AvantiShri commented 5 years ago

Hello,

I have a question about the whether the current DeepExplain implementation recompiles the graph every time the run() method is called. Currently, every call to run() appears to include a call to get_symbolic_attribution(), which I suspect results in graph recompilation when session.run is called:

https://github.com/marcoancona/DeepExplain/blob/a4d6dcd849cd408d7f03615208ef94dab101cfeb/deepexplain/tensorflow/methods.py#L123-L125

Preliminary benchmarking conducted by @jsu27 seems to suggest that this is the case (i.e. refactoring the code to avoid repeatedly calling get_symbolic_attribution() considerably sped things up). Because de.explain() accepts only a batch of samples at a time, the recompilation on every batch could add considerable overhead. Are there any plans to refactor the code (at least for gradient based methods) to iterate over the input in batches within a single call to run(), so as to avoid graph recompilations?

marcoancona commented 5 years ago

Hi, thanks for pointing out. Indeed, the run() method was designed to produce explanations for a small batch of samples and does not reuse the gradient ops. I should definitely refactor this. Some refactoring is also planned to fix a problem with recent Tensorflow versions (https://github.com/tensorflow/tensorflow/issues/23997) on which DeepExplain hangs.

linchundan88 commented 5 years ago

I have to execute K.clear_session() form time to time .

marcoancona commented 5 years ago

I still haven't had time to fix this, but yes, clearing the session can help to avoid cluttering in memory.

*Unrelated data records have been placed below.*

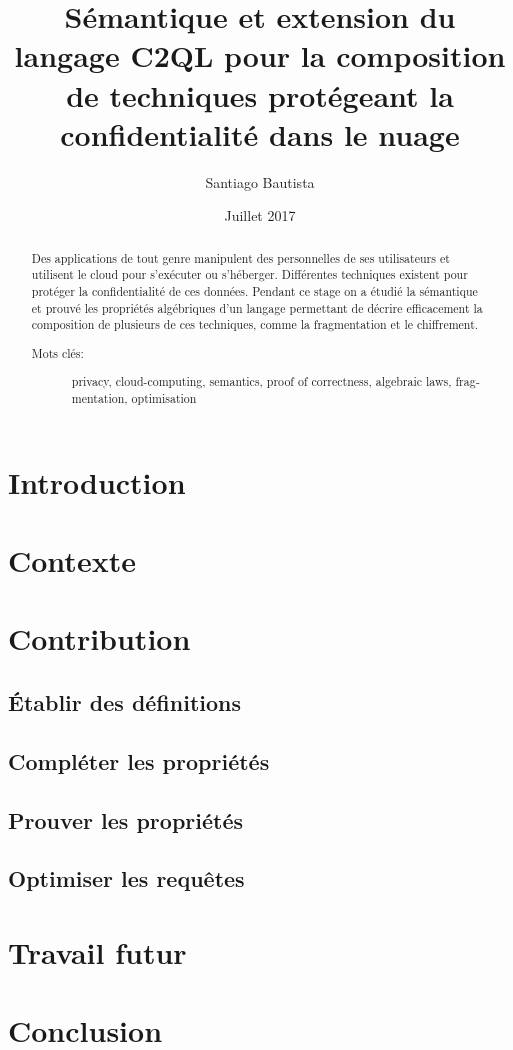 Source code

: \documentclass[a4paper,11pt]{article}
\author{Santiago Bautista}
\date{Juillet 2017}
\title{Sémantique et extension du langage C2QL pour la composition de techniques protégeant la confidentialité dans le nuage}
\begin{document}
\maketitle

\begin{abstract}
	Des applications de tout genre manipulent des personnelles de ses utilisateurs
	et utilisent le cloud pour s'exécuter ou s'héberger.
	Différentes techniques existent pour protéger la confidentialité de ces données.
	Pendant ce stage on a étudié la sémantique et prouvé les propriétés algébriques d'un langage permettant de décrire
	efficacement la composition de plusieurs de ces techniques, comme la fragmentation et le chiffrement.
	\begin{description}
		\item[Mots clés:]{\begin{otherlanguage}{english}
				privacy, cloud-computing, semantics, proof of correctness, algebraic laws, fragmentation, optimisation
			\end{otherlanguage}} 
	\end{description} 
	
\end{abstract}

\tableofcontents

\section{Introduction}


\section{Contexte}


\section{Contribution}


\subsection{Établir des définitions}


\subsection{Compléter les propriétés}


\subsection{Prouver les propriétés}


\subsection{Optimiser les requêtes}


\section{Travail futur}


\section{Conclusion}


 \newpage
 \appendix
\end{document}
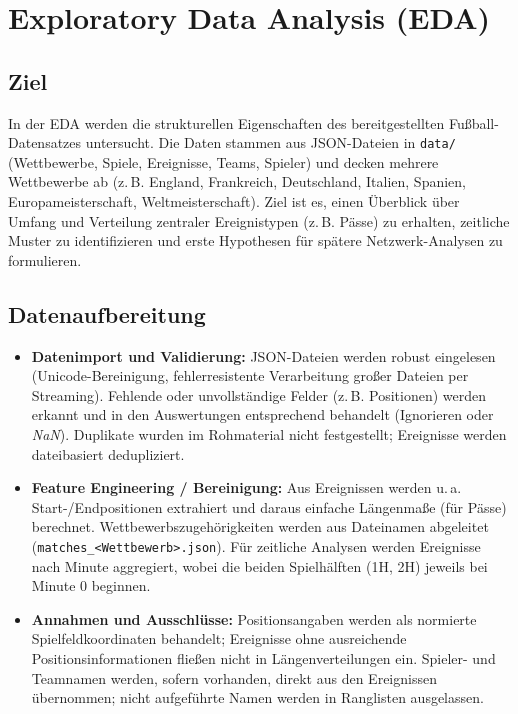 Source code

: \section{Exploratory Data Analysis (EDA)}

\subsection{Ziel}
In der EDA werden die strukturellen Eigenschaften des bereitgestellten Fußball-Datensatzes untersucht. Die Daten stammen aus JSON-Dateien in \texttt{data/} (Wettbewerbe, Spiele, Ereignisse, Teams, Spieler) und decken mehrere Wettbewerbe ab (z.\,B. England, Frankreich, Deutschland, Italien, Spanien, Europameisterschaft, Weltmeisterschaft). Ziel ist es, einen Überblick über Umfang und Verteilung zentraler Ereignistypen (z.\,B. Pässe) zu erhalten, zeitliche Muster zu identifizieren und erste Hypothesen für spätere Netzwerk-Analysen zu formulieren.

\subsection{Datenaufbereitung}
\begin{itemize}
  \item \textbf{Datenimport und Validierung:} JSON-Dateien werden robust eingelesen (Unicode-Bereinigung, fehlerresistente Verarbeitung großer Dateien per Streaming). Fehlende oder unvollständige Felder (z.\,B. Positionen) werden erkannt und in den Auswertungen entsprechend behandelt (Ignorieren oder \textit{NaN}). Duplikate wurden im Rohmaterial nicht festgestellt; Ereignisse werden dateibasiert dedupliziert.
  \item \textbf{Feature Engineering / Bereinigung:} Aus Ereignissen werden u.\,a. Start-/Endpositionen extrahiert und daraus einfache Längenmaße (für Pässe) berechnet. Wettbewerbszugehörigkeiten werden aus Dateinamen abgeleitet (\texttt{matches\_<Wettbewerb>.json}). Für zeitliche Analysen werden Ereignisse nach Minute aggregiert, wobei die beiden Spielhälften (1H, 2H) jeweils bei Minute 0 beginnen.
  \item \textbf{Annahmen und Ausschlüsse:} Positionsangaben werden als normierte Spielfeldkoordinaten behandelt; Ereignisse ohne ausreichende Positionsinformationen fließen nicht in Längenverteilungen ein. Spieler- und Teamnamen werden, sofern vorhanden, direkt aus den Ereignissen übernommen; nicht aufgeführte Namen werden in Ranglisten ausgelassen.
\end{itemize}

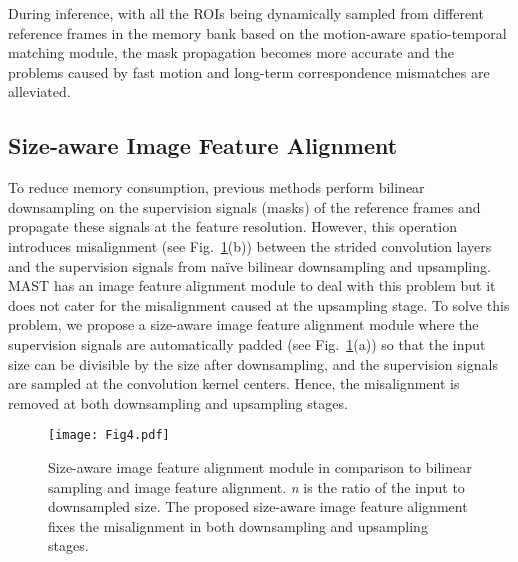 \documentclass[letterpaper]{article} \usepackage{aaai22}  \usepackage{times}  \usepackage{helvet}  \usepackage{courier}  \usepackage[hyphens]{url}  \usepackage{graphicx} \urlstyle{rm} \def\UrlFont{\rm}  \usepackage{natbib}  \usepackage{caption} \DeclareCaptionStyle{ruled}{labelfont=normalfont,labelsep=colon,strut=off} \frenchspacing  \setlength{\pdfpagewidth}{8.5in}  \setlength{\pdfpageheight}{11in}  \usepackage{algorithm}
\begin{document}
During inference, with all the ROIs being dynamically sampled from different reference frames in the memory bank based on the motion-aware spatio-temporal matching module, the mask propagation becomes more accurate and the problems caused by fast motion and long-term correspondence mismatches are alleviated.


\subsection{Size-aware Image Feature Alignment}
To reduce memory consumption, previous methods perform bilinear downsampling on the supervision signals (masks) of the reference frames and propagate these signals at the feature resolution. However, this operation introduces misalignment (see Fig.~\ref{fig:4}(b)) between the strided convolution layers and the supervision signals from na\"ive bilinear downsampling and upsampling. MAST \cite{MAST} has an image feature alignment module to deal with this problem but it does not cater for the misalignment caused at the upsampling stage. To solve this problem, we propose a size-aware image feature alignment module where the supervision signals are automatically padded (see Fig.~\ref{fig:4}(a)) so that the input size can be divisible by the size after downsampling, and the supervision signals are sampled at the convolution kernel centers. Hence, the misalignment is removed at both downsampling and upsampling stages.

\begin{figure}[t] \centering
\texttt{[image: Fig4.pdf]}
\caption{Size-aware image feature alignment module in comparison to bilinear sampling and image feature alignment. \emph{n} is the ratio of the input to downsampled size. The proposed size-aware image feature alignment fixes the misalignment in both downsampling and upsampling stages.} \label{fig:4}
\end{figure}
\end{document}
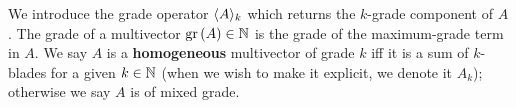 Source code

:\begin{definition}[Grade]
	We introduce the grade operator $\langle A \rangle_{k}$ which returns the $k$-grade component of $A$.
	The grade of a multivector $\mathrm{gr}\left(A\right) \in \mathbb{N}$ is the grade of the maximum-grade term in $A$.
	We say $A$ is a \textbf{homogeneous} multivector of grade $k$ iff it is a sum of $k$-blades for a given $k \in \mathbb{N}$ (when we wish to make it explicit, we denote it $A_k$); otherwise we say $A$ is of mixed grade.
\end{definition}
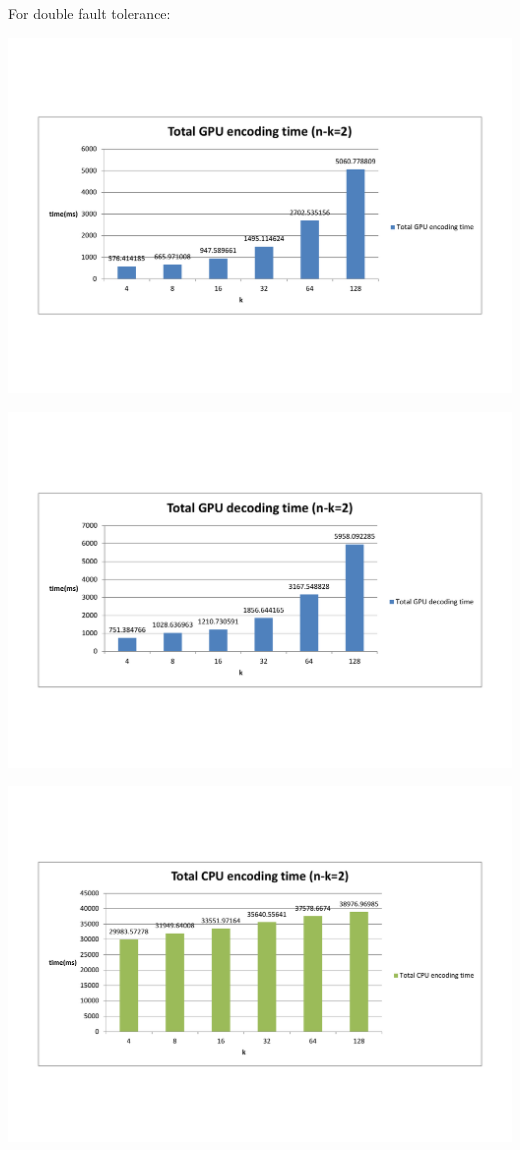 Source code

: \documentclass[a4paper]{article}
\begin{document}
For double fault tolerance:

\includegraphics[scale=0.5]{result-graph/Total-GPU-encoding-time-2.pdf}

\includegraphics[scale=0.5]{result-graph/Total-GPU-decoding-time-2.pdf}

\includegraphics[scale=0.5]{result-graph/Total-CPU-encoding-time-2.pdf}
\end{document}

linchundan88 commented 5 years ago

Anyway, this is a great library. I appreciate you work very much.

linchundan88 commented 5 years ago

I hope this can be fixed before Mid April, because I want to cite you website(or paper) in my paper, which is under second review of Nature Medicine.

marcoancona commented 5 years ago

I looked into this enhancement. It seems that avoiding the compilation of the graph for each batch is more complex than I initially thought. The problem is that the target tensor potentially changes for each batch. Consider the classification problem where the target tensor is set to something like output_tensor * ys in order to filter the outputs to the unit corresponding to the correct class: in this case, ys depends on the batch and therefore the gradient needs to be recomputed. @AvantiShri you mentioned some experiments to avoid the problem, do you have a solution that works in this case? Otherwise, I would rather go for automatically cleaning up the explanation ops once the explanation has been generated, to make sure the graph does not grow indefinitely slowing down the evaluation as pointed out by @linchundan88

AvantiShri commented 5 years ago

@marcoancona Two ways to handle it. The first is one where the user compiles a different explanation function for each target class, and then only calls that function on the inputs pertaining to that particular class. That is, the user manually slices the target tensor to include only the class of interest, compiles the function, and then calls that function only on the inputs where they care about that particular class. This is the approach we used.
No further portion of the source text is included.